Perros-Guirec (treize) : Trestrignel

14 septembre 2026


Une première rue qui monte rudement, à droite une deuxième rue qui commence par monter rudement, j’arrive un peu asphyxié à Notre-Dame-de-la-Clarté, imposant établissement scolaire catholique, puis ça monte moins. À hauteur du vaste gymnase métallique, je prends à gauche une troisième rue munie d’une flèche « Centre ville ». Là, ça commence à descendre doucement et me voici bientôt place de l’Église. C’est mon chemin de chaque matin au cours duquel je ne croise personne. Il y a en revanche toujours du monde à la boulangerie Ty Coz, beaucoup viennent en voiture. La plupart des clients de L’Apéro’z arrivent aussi en voiture.
En ce jour sans bus, après mon petit-déjeuner, je tourne le dos à l’église Saint-Jacques, prenant à contresens le chemin de la Messe pour rejoindre la pointe du Sphinx au-dessus de la plage de Trestrignel. Je descends vers celle-ci, la plus belle plage de Perros-Guirec selon un connaisseur. Je ne peux en juger. Elle est entièrement couverte par la mer dont les vagues s’écrasent sur la promenade. Pour une fois, c’est marée haute.
Après cette plage, j’ai plaisir à être seul pour faire le tour de la pointe du Château où logent des chauves-souris. À l’entrée de cette pointe, une imposante demeure rose à l’allure de forteresse. C’est là que vivait Maurice Denis, comme l’indique une plaque agrémentée de cette citation : « Jamais la nature ne m’a paru plus belle qu’à Perros ».

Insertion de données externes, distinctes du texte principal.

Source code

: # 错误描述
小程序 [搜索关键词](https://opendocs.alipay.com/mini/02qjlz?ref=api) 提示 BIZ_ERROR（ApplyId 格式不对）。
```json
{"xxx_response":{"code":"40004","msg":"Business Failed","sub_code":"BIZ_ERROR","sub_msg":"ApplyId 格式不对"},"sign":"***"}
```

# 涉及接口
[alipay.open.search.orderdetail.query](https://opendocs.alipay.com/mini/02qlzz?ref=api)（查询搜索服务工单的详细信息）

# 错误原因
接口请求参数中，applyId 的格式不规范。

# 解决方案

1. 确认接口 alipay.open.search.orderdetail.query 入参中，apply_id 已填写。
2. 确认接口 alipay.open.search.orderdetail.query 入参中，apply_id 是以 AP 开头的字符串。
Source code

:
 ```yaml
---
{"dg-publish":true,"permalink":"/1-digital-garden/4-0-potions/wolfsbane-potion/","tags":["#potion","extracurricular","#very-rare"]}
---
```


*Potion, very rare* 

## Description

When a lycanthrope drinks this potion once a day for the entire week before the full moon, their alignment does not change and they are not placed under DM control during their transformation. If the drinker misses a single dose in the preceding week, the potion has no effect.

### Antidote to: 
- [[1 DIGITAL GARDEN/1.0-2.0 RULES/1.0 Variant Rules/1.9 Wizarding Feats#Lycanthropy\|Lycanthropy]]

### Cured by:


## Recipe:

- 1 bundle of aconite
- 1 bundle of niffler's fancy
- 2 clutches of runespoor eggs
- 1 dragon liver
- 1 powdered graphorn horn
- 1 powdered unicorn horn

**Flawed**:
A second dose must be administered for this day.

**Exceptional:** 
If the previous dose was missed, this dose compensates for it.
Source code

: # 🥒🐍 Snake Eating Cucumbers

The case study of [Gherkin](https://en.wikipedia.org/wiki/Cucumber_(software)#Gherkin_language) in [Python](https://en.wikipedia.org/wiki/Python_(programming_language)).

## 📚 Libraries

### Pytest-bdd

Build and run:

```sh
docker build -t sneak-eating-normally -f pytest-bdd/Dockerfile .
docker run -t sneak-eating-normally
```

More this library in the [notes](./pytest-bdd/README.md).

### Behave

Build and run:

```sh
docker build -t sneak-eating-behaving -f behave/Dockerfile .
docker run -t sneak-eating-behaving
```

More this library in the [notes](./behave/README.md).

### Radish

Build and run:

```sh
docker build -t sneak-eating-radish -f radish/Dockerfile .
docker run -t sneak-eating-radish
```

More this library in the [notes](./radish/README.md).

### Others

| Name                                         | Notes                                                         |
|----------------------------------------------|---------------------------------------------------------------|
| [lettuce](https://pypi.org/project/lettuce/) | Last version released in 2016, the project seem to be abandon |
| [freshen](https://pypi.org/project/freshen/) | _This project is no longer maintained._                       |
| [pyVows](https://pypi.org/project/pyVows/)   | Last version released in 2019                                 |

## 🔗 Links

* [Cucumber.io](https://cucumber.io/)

Je longe ensuite la mer, en descente et sous le soleil, jusqu’au Port. Je retiens ma table préférée auprès de la petite serveuse de L’Ardoise puis supporte la file d’attente de la Boulangerie du Port où j’achète mon futur dessert, un kouign-amann à trois euros vingt, enfin je m’assois à la terrasse du Café du Port. À côté, ce dimanche, est installé un marchand d’huîtres « Ici produit médaillé ». Mon café bu, je retrouve l’abbé de Choisy habillée en fille. Une lecture que je poursuis sur un banc du terre-plein devant la marée haute. Le trop-plein du port à flot se déverse par-dessus le muret dans le port d’échouage.
Un parasol me protège à L’Ardoise du soleil toujours là. Je commande une pizza fromagère (roquefort reblochon camembert chèvre) à seize euros trente. Elle est plutôt bonne. À la table voisine est un couple dont le ouiquennede est planifié et imprimé sur feuille : hébergement, restauration, visites, distance, prix, précautions à prendre, etc. Je soupçonne une intelligence artificielle. Leur étape suivante est l’île de Costaérès, accessible à marée basse. « Faites quand même attention en marchant sur les rochers, leur dit le restaurateur, ça peut glisser. » Il y a pourtant mieux à faire sur la Côte de Granit Rose lorsqu’on ne la connaît pas, ce qui est leur cas.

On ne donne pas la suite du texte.